*DATA FOR THIS TASK:*
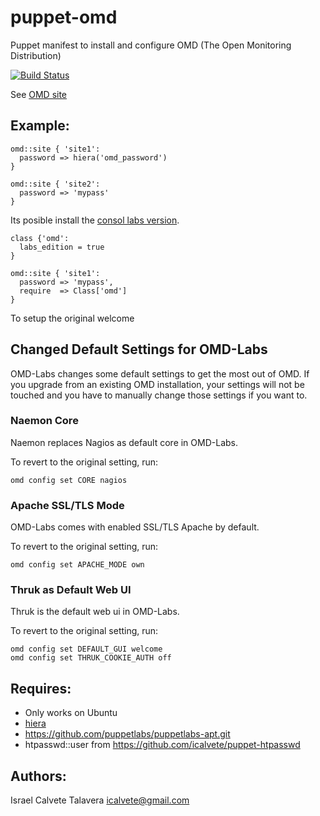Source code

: # puppet-omd

Puppet manifest to install and configure OMD (The Open Monitoring Distribution)

[![Build Status](https://secure.travis-ci.org/icalvete/puppet-omd.png)](http://travis-ci.org/icalvete/puppet-omd)

See [OMD site](http://omdistro.org/)

## Example:

```puppet
omd::site { 'site1':
  password => hiera('omd_password')
}

omd::site { 'site2':
  password => 'mypass'
}
```

Its posible install the [consol labs version](https://labs.consol.de/omd/index.html).

```puppet
class {'omd':
  labs_edition = true
}

omd::site { 'site1':
  password => 'mypass',
  require  => Class['omd']
}
```

To setup the original welcome


## Changed Default Settings for OMD-Labs
OMD-Labs changes some default settings to get the most out of OMD. If you upgrade from an existing OMD installation, your settings will not be touched and you have to manually change those settings if you want to.

### Naemon Core
Naemon replaces Nagios as default core in OMD-Labs.

To revert to the original setting, run:

```
omd config set CORE nagios
```

### Apache SSL/TLS Mode
OMD-Labs comes with enabled SSL/TLS Apache by default.

To revert to the original setting, run:

```
omd config set APACHE_MODE own
```

### Thruk as Default Web UI
Thruk is the default web ui in OMD-Labs.

To revert to the original setting, run:

```
omd config set DEFAULT_GUI welcome
omd config set THRUK_COOKIE_AUTH off
```

## Requires:

* Only works on Ubuntu
* [hiera](http://docs.puppetlabs.com/hiera/1/index.html)
* https://github.com/puppetlabs/puppetlabs-apt.git
* htpasswd::user from https://github.com/icalvete/puppet-htpasswd

## Authors:

Israel Calvete Talavera <icalvete@gmail.com>
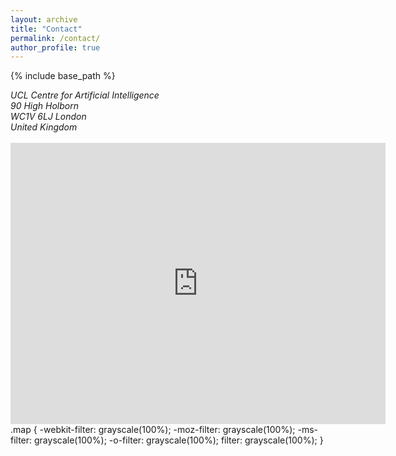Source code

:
 ```yaml
---
layout: archive
title: "Contact"
permalink: /contact/
author_profile: true
---
```


{% include base_path %}

<address>
  UCL Centre for Artificial Intelligence<br />90 High Holborn<br /> WC1V 6LJ London<br /> United Kingdom
</address>
<br>
<!-- ([see on Google Maps](https://goo.gl/maps/5JmzYNJTt8hZufbZA)) -->

<iframe src="https://www.google.com/maps/embed?pb=!1m14!1m8!1m3!1d4965.579778013099!2d-0.12450412319706675!3d51.51707062522409!3m2!1i1024!2i768!4f13.1!3m3!1m2!1s0x48761b3585a9c137%3A0xffe1d0c346654ca5!2s90%20High%20Holborn%2C%20Holborn%2C%20London%20WC1V%206LJ!5e0!3m2!1sfr!2suk!4v1588107506410!5m2!1sfr!2suk" width="600" height="450" frameborder="0" style="border:0;" allowfullscreen="" aria-hidden="false" tabindex="0"></iframe>
.map {
    -webkit-filter: grayscale(100%);
       -moz-filter: grayscale(100%);
        -ms-filter: grayscale(100%);
         -o-filter: grayscale(100%);
            filter: grayscale(100%);
}

<!-- <LinkedIn: [<font color="#52ADC8">mrsandeshbhat</font>](https://in.linkedin.com/in/mrsandeshbhat)> -->

<!-- <embed src="https://www.linkedin.com/in/mrsandeshbhat" width="650" height="1800" type='application/pdf'> -->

*TASK GOAL:*
From the records above, transcribe without alteration every line from the one with "-o-filter: grayscale(100%);" to the one with "<!-- <LinkedIn: [<font", inclusive.

*ANSWER TO THIS PROBLEM:*
         -o-filter: grayscale(100%);
            filter: grayscale(100%);
}

<!-- <LinkedIn: [<font color="#52ADC8">mrsandeshbhat</font>](https://in.linkedin.com/in/mrsandeshbhat)> -->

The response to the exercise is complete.